REQUIRED ACTION:
In the listing below, find the line that contains "Lorqu'une partie est" and the line that contains "## Manuel d'utilisation". Quote both and every line between them, exactly, and nothing more.

DATASET EXCERPTS:
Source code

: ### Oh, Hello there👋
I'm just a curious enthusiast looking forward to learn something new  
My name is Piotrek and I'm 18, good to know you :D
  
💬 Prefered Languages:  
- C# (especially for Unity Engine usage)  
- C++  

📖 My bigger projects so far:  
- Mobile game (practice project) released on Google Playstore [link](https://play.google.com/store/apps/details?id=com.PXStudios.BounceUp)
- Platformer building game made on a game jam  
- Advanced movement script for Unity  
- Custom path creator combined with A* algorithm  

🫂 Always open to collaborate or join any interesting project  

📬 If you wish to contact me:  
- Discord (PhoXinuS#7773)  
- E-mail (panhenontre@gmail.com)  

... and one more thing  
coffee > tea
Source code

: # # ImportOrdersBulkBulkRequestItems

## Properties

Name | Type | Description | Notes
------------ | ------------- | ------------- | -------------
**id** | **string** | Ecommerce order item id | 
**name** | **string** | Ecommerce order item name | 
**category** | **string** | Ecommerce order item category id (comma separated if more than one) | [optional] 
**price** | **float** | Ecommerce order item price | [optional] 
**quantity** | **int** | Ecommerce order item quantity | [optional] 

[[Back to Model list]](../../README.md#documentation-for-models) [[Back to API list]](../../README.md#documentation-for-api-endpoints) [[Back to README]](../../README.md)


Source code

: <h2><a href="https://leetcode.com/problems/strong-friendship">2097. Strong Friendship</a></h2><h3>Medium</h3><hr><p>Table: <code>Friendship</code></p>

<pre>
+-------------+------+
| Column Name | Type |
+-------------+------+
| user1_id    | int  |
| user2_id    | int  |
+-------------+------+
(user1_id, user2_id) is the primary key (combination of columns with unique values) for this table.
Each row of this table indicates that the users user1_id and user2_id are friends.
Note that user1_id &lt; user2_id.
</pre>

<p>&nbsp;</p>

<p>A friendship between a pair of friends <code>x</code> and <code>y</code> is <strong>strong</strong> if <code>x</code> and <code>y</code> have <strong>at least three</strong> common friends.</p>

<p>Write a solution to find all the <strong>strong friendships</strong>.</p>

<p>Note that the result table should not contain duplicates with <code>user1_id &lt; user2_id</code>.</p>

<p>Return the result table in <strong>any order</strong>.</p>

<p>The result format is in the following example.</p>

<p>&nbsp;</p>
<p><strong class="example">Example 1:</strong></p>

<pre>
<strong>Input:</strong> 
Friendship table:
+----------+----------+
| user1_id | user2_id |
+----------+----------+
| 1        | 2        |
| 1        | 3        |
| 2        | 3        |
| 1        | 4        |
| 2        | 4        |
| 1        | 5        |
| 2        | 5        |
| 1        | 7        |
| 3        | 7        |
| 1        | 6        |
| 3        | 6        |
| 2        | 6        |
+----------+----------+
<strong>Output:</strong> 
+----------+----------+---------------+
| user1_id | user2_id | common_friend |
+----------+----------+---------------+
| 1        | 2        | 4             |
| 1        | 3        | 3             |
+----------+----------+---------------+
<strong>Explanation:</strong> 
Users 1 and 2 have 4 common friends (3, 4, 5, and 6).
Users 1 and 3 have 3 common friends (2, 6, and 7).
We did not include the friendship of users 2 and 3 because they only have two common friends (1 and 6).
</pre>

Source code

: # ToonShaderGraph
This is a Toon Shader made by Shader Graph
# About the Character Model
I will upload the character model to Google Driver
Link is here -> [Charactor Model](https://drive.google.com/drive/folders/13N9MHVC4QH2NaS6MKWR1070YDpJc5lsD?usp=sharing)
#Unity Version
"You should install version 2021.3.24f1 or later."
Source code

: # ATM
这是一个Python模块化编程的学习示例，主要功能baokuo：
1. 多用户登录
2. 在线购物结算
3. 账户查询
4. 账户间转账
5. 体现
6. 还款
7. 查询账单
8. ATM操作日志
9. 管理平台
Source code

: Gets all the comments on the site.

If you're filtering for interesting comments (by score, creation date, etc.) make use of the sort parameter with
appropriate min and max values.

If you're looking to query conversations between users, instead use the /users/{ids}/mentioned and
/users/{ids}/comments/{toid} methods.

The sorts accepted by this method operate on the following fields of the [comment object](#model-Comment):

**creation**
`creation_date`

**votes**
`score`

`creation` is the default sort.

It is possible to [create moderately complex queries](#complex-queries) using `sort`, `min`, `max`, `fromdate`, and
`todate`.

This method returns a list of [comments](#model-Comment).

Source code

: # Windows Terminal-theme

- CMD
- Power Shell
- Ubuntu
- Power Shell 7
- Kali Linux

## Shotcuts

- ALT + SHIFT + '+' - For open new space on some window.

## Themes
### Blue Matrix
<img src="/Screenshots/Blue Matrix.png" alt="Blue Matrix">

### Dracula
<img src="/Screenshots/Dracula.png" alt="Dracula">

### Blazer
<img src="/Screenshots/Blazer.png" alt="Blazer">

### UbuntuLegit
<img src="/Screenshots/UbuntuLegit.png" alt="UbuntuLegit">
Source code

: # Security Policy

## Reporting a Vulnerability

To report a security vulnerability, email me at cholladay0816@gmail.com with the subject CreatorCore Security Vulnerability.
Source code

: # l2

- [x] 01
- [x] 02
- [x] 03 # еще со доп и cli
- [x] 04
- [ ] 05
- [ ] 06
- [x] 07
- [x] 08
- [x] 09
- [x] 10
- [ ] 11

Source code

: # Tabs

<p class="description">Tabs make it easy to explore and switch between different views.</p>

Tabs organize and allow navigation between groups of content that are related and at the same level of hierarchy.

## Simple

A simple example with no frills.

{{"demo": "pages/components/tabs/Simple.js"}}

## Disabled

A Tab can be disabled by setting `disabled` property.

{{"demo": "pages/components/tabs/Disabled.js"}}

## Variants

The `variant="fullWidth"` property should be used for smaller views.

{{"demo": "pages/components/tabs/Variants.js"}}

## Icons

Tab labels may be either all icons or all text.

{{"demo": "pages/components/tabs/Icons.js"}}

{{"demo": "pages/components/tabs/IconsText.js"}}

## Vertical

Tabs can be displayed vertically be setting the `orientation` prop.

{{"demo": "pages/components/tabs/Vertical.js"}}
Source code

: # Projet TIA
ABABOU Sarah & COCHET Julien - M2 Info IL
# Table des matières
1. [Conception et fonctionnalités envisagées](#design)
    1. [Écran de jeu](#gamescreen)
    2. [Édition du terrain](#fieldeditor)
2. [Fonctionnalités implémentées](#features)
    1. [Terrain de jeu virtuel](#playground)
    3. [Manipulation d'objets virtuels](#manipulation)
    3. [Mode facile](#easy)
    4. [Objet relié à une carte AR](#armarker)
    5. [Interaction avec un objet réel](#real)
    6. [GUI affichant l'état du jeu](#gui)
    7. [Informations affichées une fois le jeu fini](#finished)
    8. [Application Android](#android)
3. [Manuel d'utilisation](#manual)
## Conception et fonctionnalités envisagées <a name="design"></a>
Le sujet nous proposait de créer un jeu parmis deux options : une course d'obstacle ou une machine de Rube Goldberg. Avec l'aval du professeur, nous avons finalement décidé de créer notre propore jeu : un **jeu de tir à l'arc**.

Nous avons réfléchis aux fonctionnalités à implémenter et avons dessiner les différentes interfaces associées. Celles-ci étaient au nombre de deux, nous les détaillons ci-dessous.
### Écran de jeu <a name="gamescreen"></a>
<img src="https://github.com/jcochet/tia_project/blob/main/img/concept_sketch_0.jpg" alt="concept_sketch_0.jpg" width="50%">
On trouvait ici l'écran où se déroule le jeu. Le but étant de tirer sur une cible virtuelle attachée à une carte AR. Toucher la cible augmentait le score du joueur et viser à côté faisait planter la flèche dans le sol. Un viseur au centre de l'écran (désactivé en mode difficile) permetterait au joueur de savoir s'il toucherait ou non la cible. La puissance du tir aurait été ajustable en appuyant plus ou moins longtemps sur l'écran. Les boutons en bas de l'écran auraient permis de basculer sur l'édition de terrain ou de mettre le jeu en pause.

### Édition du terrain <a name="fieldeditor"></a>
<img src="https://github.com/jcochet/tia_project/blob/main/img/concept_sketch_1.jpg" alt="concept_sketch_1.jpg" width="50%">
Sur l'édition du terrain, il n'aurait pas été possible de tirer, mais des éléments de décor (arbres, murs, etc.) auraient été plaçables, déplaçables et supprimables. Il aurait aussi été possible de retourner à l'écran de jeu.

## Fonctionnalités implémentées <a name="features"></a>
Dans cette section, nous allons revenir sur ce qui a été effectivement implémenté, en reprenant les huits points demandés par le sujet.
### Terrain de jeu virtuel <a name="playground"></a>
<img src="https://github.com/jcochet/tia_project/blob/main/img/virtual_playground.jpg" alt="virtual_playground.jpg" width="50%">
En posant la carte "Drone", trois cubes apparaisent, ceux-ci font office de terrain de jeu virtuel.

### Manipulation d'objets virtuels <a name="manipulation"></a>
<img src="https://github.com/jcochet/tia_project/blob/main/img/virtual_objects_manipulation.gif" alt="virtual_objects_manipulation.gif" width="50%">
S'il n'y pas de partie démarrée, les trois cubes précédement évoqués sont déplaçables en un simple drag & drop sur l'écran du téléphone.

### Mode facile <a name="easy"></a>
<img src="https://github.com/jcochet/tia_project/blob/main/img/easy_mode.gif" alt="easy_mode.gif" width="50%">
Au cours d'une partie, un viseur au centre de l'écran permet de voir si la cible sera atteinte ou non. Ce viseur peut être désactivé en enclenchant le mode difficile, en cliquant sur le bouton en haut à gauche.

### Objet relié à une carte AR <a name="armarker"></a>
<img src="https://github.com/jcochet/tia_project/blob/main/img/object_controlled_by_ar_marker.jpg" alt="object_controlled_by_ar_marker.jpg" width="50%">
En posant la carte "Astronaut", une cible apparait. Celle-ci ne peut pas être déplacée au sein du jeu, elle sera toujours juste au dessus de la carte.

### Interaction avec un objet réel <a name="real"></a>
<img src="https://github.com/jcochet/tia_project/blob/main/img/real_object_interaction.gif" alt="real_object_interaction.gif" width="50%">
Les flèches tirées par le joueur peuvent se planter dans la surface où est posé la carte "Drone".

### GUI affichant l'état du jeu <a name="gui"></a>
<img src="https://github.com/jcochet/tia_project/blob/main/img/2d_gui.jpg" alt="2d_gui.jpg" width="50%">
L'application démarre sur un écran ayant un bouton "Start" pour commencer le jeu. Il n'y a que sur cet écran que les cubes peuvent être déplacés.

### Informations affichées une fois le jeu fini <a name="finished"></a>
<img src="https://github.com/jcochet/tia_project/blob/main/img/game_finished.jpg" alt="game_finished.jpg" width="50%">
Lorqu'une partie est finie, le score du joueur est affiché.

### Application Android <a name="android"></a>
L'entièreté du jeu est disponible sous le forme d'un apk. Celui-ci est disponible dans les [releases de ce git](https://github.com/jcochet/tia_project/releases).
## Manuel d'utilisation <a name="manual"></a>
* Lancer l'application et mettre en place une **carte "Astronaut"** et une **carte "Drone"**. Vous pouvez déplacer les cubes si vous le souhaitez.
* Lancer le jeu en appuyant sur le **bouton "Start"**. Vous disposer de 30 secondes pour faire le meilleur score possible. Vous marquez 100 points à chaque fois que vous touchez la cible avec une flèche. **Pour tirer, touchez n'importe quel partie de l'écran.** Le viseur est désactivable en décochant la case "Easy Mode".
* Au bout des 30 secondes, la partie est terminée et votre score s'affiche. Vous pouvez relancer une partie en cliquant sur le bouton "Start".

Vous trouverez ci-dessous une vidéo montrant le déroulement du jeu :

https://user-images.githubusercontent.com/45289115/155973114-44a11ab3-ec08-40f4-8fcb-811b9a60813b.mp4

OUTPUT FOR THIS EXERCISE:
Lorqu'une partie est finie, le score du joueur est affiché.

### Application Android <a name="android"></a>
L'entièreté du jeu est disponible sous le forme d'un apk. Celui-ci est disponible dans les [releases de ce git](https://github.com/jcochet/tia_project/releases).
## Manuel d'utilisation <a name="manual"></a>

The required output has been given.